Contoh-contoh kandungan gula produk bubur bayi tersebut adalah kandungan gula dalam 1 sajian. 1 sajian saja sudah sebanyak itu. Bagaimana jika yang dikonsumsi dalam sehari melebihi satu sajian?
Bagi orang tua yang mengandalkan bubur kemasan ini, sangat mungkin untuk memberikan hingga 3 sajian per-hari. Yang itu berarti asupan gula bayi dalam sehari mencapai 15-27 gram. Belum lagi snack kemasan bayi yang juga mengandung gula.

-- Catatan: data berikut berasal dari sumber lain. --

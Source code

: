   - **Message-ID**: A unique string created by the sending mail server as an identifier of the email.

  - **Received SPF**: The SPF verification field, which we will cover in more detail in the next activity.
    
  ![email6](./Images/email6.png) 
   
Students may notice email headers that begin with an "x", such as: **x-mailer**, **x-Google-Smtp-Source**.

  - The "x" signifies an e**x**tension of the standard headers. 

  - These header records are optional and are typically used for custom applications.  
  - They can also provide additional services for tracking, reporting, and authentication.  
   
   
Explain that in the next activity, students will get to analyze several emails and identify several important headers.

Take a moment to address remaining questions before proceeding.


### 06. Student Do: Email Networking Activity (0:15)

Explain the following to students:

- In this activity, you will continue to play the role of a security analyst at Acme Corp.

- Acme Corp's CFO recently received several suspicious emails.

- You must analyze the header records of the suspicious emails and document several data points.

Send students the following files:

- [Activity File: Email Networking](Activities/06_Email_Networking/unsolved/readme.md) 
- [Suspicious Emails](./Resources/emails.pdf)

Padahal anak usia 6-12 bulan tidak disarankan untuk diberi tambahan gula. Referensi lain ada yang masih membolehkan tambahan gula, namun hanya 5% dari total energi. Jika dikonversi dalam ukuran gram, maka itu berarti tidak lebih dari 10 gram.

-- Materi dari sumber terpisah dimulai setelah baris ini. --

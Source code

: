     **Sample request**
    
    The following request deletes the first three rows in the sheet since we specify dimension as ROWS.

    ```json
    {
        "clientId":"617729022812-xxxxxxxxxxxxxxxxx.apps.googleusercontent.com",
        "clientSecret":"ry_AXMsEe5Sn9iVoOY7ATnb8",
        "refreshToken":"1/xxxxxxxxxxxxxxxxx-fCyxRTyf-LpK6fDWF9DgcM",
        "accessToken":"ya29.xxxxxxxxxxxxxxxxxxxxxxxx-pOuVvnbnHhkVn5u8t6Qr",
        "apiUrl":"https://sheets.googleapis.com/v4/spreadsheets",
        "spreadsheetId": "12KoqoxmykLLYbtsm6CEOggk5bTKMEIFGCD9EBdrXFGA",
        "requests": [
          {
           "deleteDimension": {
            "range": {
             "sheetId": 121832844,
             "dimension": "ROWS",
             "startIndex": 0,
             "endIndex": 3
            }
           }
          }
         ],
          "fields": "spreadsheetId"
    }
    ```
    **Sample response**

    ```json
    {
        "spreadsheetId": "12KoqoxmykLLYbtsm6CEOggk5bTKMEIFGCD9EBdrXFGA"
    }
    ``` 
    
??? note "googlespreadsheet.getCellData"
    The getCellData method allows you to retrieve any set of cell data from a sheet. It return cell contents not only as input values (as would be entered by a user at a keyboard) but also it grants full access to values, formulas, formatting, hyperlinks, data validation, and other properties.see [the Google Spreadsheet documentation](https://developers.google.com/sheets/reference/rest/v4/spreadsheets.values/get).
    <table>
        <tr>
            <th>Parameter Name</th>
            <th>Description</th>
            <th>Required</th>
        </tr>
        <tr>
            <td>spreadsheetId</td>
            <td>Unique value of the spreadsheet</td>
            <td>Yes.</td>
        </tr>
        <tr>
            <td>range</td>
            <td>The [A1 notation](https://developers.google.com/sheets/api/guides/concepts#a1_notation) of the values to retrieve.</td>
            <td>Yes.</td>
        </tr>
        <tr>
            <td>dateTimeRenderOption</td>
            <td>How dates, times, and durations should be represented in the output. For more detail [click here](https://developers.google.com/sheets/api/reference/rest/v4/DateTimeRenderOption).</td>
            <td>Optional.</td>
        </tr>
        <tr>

Dalam jangka pendek mungkin tidak tampak masalah jika asupan gula berlebih. Bahkan tidak jarang anak justru tampak gemuk menggemaskan. Namun bagaimana efek jangka panjangnya?
Gula tambahan yang berlebih ini diberikan dalam jangka waktu lama di awal kehidupan anak. Sayang sekali organ tubuhnya yang belum optimal dipaksa untuk mengolah gula tambahan. Belum lagi ketika memasuki masa anak-anak, berbagai jajanan ultra process tinggi gula juga sangat mudah diakses anak-anak dan dinormalisasi untuk dikonsumsi.
Maka tidak heran ketika Indonesia sempat mengalami lonjakan kenaikan angka penyandang diabetes pada anak yang ekstrim. Sungguh bukan angka yang sedikit adanya kenaikan angka diabetes pada anak-anak sebanyak 70 kali lipat dalam kurun waktu 13 tahun.
Semoga regulasi makanan bagi bayi dan anak bisa lebih diperketat. Perlu adanya batasan yang gamblang terkait penggunaan gula pada produk makanan bayi. Dan juga penggunaan bahan yang sebenarnya tidak diperlukan oleh tubuh bayi, seperti perasa dan pemanis buatan.
Harapannya adalah masyarakat akan otomatis terlindungi oleh kebijakan tanpa perlu menunggu semua masyarakat tahu dan paham.